> **SOURCE DATA**
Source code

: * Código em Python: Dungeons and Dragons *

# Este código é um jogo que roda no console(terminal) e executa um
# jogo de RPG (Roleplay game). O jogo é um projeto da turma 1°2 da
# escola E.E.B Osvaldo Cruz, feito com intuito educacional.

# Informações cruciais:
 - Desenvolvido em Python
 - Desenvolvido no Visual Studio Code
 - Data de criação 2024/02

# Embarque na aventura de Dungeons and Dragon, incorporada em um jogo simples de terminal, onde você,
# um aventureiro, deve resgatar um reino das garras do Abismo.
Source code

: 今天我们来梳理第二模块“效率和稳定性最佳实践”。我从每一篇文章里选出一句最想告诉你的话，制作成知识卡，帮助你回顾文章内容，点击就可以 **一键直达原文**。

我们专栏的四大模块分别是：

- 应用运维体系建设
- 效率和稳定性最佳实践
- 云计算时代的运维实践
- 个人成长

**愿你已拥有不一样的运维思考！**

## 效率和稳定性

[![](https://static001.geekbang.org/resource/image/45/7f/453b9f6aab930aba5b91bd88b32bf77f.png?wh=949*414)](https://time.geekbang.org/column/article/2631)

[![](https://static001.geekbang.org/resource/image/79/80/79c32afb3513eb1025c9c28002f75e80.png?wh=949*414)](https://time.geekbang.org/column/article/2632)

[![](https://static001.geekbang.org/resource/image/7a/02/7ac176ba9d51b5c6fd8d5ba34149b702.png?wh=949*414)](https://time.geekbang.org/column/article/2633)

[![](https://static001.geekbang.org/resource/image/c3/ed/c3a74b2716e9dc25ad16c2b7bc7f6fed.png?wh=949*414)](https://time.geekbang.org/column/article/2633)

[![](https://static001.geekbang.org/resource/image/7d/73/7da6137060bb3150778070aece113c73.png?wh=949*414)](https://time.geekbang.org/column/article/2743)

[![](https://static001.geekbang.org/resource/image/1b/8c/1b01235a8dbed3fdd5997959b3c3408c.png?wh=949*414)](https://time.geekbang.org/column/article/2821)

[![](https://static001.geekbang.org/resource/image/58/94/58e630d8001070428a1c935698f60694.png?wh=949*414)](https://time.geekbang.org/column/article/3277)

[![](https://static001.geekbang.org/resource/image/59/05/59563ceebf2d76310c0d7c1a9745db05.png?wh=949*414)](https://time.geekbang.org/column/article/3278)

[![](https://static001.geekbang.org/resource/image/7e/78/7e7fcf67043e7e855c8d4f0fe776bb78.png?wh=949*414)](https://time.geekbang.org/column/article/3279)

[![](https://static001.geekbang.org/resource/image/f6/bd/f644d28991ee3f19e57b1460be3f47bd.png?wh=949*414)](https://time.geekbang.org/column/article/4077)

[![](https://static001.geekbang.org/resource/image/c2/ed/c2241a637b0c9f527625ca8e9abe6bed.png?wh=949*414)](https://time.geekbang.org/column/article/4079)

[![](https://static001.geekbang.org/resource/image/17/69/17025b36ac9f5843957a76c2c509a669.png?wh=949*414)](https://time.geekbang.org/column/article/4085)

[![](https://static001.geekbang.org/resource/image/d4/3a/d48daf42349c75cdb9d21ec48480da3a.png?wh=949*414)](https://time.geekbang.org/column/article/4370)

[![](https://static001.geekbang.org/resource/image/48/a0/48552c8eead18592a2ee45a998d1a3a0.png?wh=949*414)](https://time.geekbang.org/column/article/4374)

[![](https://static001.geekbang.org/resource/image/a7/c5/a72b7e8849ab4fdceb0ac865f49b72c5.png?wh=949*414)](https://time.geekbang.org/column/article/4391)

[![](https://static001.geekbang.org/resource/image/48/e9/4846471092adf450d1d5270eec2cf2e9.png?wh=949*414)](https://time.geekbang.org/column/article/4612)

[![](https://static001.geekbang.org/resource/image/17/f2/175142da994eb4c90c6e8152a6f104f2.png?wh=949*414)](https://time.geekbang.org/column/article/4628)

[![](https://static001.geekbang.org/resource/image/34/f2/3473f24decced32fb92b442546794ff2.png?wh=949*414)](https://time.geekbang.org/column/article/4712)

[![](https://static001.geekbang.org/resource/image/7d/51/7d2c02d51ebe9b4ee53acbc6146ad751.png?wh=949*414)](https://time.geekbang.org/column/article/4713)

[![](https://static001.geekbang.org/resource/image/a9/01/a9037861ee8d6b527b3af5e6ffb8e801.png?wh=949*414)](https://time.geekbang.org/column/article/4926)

> **EXERCISE OBJECTIVE**
Every line of the listing is to be returned exactly as written.

> **YOUR RESPONSE**
Source code

: * Código em Python: Dungeons and Dragons *

# Este código é um jogo que roda no console(terminal) e executa um
# jogo de RPG (Roleplay game). O jogo é um projeto da turma 1°2 da
# escola E.E.B Osvaldo Cruz, feito com intuito educacional.

# Informações cruciais:
 - Desenvolvido em Python
 - Desenvolvido no Visual Studio Code
 - Data de criação 2024/02

# Embarque na aventura de Dungeons and Dragon, incorporada em um jogo simples de terminal, onde você,
# um aventureiro, deve resgatar um reino das garras do Abismo.
Source code

: 今天我们来梳理第二模块“效率和稳定性最佳实践”。我从每一篇文章里选出一句最想告诉你的话，制作成知识卡，帮助你回顾文章内容，点击就可以 **一键直达原文**。

我们专栏的四大模块分别是：

- 应用运维体系建设
- 效率和稳定性最佳实践
- 云计算时代的运维实践
- 个人成长

**愿你已拥有不一样的运维思考！**

## 效率和稳定性

[![](https://static001.geekbang.org/resource/image/45/7f/453b9f6aab930aba5b91bd88b32bf77f.png?wh=949*414)](https://time.geekbang.org/column/article/2631)

[![](https://static001.geekbang.org/resource/image/79/80/79c32afb3513eb1025c9c28002f75e80.png?wh=949*414)](https://time.geekbang.org/column/article/2632)

[![](https://static001.geekbang.org/resource/image/7a/02/7ac176ba9d51b5c6fd8d5ba34149b702.png?wh=949*414)](https://time.geekbang.org/column/article/2633)

[![](https://static001.geekbang.org/resource/image/c3/ed/c3a74b2716e9dc25ad16c2b7bc7f6fed.png?wh=949*414)](https://time.geekbang.org/column/article/2633)

[![](https://static001.geekbang.org/resource/image/7d/73/7da6137060bb3150778070aece113c73.png?wh=949*414)](https://time.geekbang.org/column/article/2743)

[![](https://static001.geekbang.org/resource/image/1b/8c/1b01235a8dbed3fdd5997959b3c3408c.png?wh=949*414)](https://time.geekbang.org/column/article/2821)

[![](https://static001.geekbang.org/resource/image/58/94/58e630d8001070428a1c935698f60694.png?wh=949*414)](https://time.geekbang.org/column/article/3277)

[![](https://static001.geekbang.org/resource/image/59/05/59563ceebf2d76310c0d7c1a9745db05.png?wh=949*414)](https://time.geekbang.org/column/article/3278)

[![](https://static001.geekbang.org/resource/image/7e/78/7e7fcf67043e7e855c8d4f0fe776bb78.png?wh=949*414)](https://time.geekbang.org/column/article/3279)

[![](https://static001.geekbang.org/resource/image/f6/bd/f644d28991ee3f19e57b1460be3f47bd.png?wh=949*414)](https://time.geekbang.org/column/article/4077)

[![](https://static001.geekbang.org/resource/image/c2/ed/c2241a637b0c9f527625ca8e9abe6bed.png?wh=949*414)](https://time.geekbang.org/column/article/4079)

[![](https://static001.geekbang.org/resource/image/17/69/17025b36ac9f5843957a76c2c509a669.png?wh=949*414)](https://time.geekbang.org/column/article/4085)

[![](https://static001.geekbang.org/resource/image/d4/3a/d48daf42349c75cdb9d21ec48480da3a.png?wh=949*414)](https://time.geekbang.org/column/article/4370)

[![](https://static001.geekbang.org/resource/image/48/a0/48552c8eead18592a2ee45a998d1a3a0.png?wh=949*414)](https://time.geekbang.org/column/article/4374)

[![](https://static001.geekbang.org/resource/image/a7/c5/a72b7e8849ab4fdceb0ac865f49b72c5.png?wh=949*414)](https://time.geekbang.org/column/article/4391)

[![](https://static001.geekbang.org/resource/image/48/e9/4846471092adf450d1d5270eec2cf2e9.png?wh=949*414)](https://time.geekbang.org/column/article/4612)

[![](https://static001.geekbang.org/resource/image/17/f2/175142da994eb4c90c6e8152a6f104f2.png?wh=949*414)](https://time.geekbang.org/column/article/4628)

[![](https://static001.geekbang.org/resource/image/34/f2/3473f24decced32fb92b442546794ff2.png?wh=949*414)](https://time.geekbang.org/column/article/4712)

[![](https://static001.geekbang.org/resource/image/7d/51/7d2c02d51ebe9b4ee53acbc6146ad751.png?wh=949*414)](https://time.geekbang.org/column/article/4713)

[![](https://static001.geekbang.org/resource/image/a9/01/a9037861ee8d6b527b3af5e6ffb8e801.png?wh=949*414)](https://time.geekbang.org/column/article/4926)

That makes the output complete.